Each entry needs to be reproduced verbatim.

(Dataset entries)
********
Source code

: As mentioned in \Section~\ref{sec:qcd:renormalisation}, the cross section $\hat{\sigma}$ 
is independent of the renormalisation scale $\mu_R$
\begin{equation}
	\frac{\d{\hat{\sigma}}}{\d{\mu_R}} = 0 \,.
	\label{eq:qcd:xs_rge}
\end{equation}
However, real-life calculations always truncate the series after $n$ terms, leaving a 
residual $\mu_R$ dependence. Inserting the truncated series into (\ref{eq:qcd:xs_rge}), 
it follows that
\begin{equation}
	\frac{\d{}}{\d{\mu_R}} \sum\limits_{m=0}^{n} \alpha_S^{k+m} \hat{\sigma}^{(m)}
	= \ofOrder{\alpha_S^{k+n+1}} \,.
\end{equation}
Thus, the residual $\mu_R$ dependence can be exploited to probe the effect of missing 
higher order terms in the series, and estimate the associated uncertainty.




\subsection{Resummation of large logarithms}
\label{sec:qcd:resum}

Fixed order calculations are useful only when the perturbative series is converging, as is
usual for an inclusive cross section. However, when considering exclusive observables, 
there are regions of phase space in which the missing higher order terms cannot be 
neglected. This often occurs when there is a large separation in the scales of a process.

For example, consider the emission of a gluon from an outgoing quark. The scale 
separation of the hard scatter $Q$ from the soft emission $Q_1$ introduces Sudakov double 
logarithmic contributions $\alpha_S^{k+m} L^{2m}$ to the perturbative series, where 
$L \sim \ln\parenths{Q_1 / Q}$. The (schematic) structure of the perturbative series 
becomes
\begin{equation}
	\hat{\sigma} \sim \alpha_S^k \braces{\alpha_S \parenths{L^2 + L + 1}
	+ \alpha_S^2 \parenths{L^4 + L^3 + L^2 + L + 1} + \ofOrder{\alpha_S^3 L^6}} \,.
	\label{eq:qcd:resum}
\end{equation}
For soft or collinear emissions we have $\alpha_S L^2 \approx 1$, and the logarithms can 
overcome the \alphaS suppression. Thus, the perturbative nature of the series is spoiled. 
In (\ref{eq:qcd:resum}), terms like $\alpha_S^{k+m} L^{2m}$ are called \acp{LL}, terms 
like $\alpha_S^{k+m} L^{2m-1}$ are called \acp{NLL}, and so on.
********
— Output for this task —
Source code

: As mentioned in \Section~\ref{sec:qcd:renormalisation}, the cross section $\hat{\sigma}$ 
is independent of the renormalisation scale $\mu_R$
\begin{equation}
	\frac{\d{\hat{\sigma}}}{\d{\mu_R}} = 0 \,.
	\label{eq:qcd:xs_rge}
\end{equation}
However, real-life calculations always truncate the series after $n$ terms, leaving a 
residual $\mu_R$ dependence. Inserting the truncated series into (\ref{eq:qcd:xs_rge}), 
it follows that
\begin{equation}
	\frac{\d{}}{\d{\mu_R}} \sum\limits_{m=0}^{n} \alpha_S^{k+m} \hat{\sigma}^{(m)}
	= \ofOrder{\alpha_S^{k+n+1}} \,.
\end{equation}
Thus, the residual $\mu_R$ dependence can be exploited to probe the effect of missing 
higher order terms in the series, and estimate the associated uncertainty.




\subsection{Resummation of large logarithms}
\label{sec:qcd:resum}

Fixed order calculations are useful only when the perturbative series is converging, as is
usual for an inclusive cross section. However, when considering exclusive observables, 
there are regions of phase space in which the missing higher order terms cannot be 
neglected. This often occurs when there is a large separation in the scales of a process.

For example, consider the emission of a gluon from an outgoing quark. The scale 
separation of the hard scatter $Q$ from the soft emission $Q_1$ introduces Sudakov double 
logarithmic contributions $\alpha_S^{k+m} L^{2m}$ to the perturbative series, where 
$L \sim \ln\parenths{Q_1 / Q}$. The (schematic) structure of the perturbative series 
becomes
\begin{equation}
	\hat{\sigma} \sim \alpha_S^k \braces{\alpha_S \parenths{L^2 + L + 1}
	+ \alpha_S^2 \parenths{L^4 + L^3 + L^2 + L + 1} + \ofOrder{\alpha_S^3 L^6}} \,.
	\label{eq:qcd:resum}
\end{equation}
For soft or collinear emissions we have $\alpha_S L^2 \approx 1$, and the logarithms can 
overcome the \alphaS suppression. Thus, the perturbative nature of the series is spoiled. 
In (\ref{eq:qcd:resum}), terms like $\alpha_S^{k+m} L^{2m}$ are called \acp{LL}, terms 
like $\alpha_S^{k+m} L^{2m-1}$ are called \acp{NLL}, and so on.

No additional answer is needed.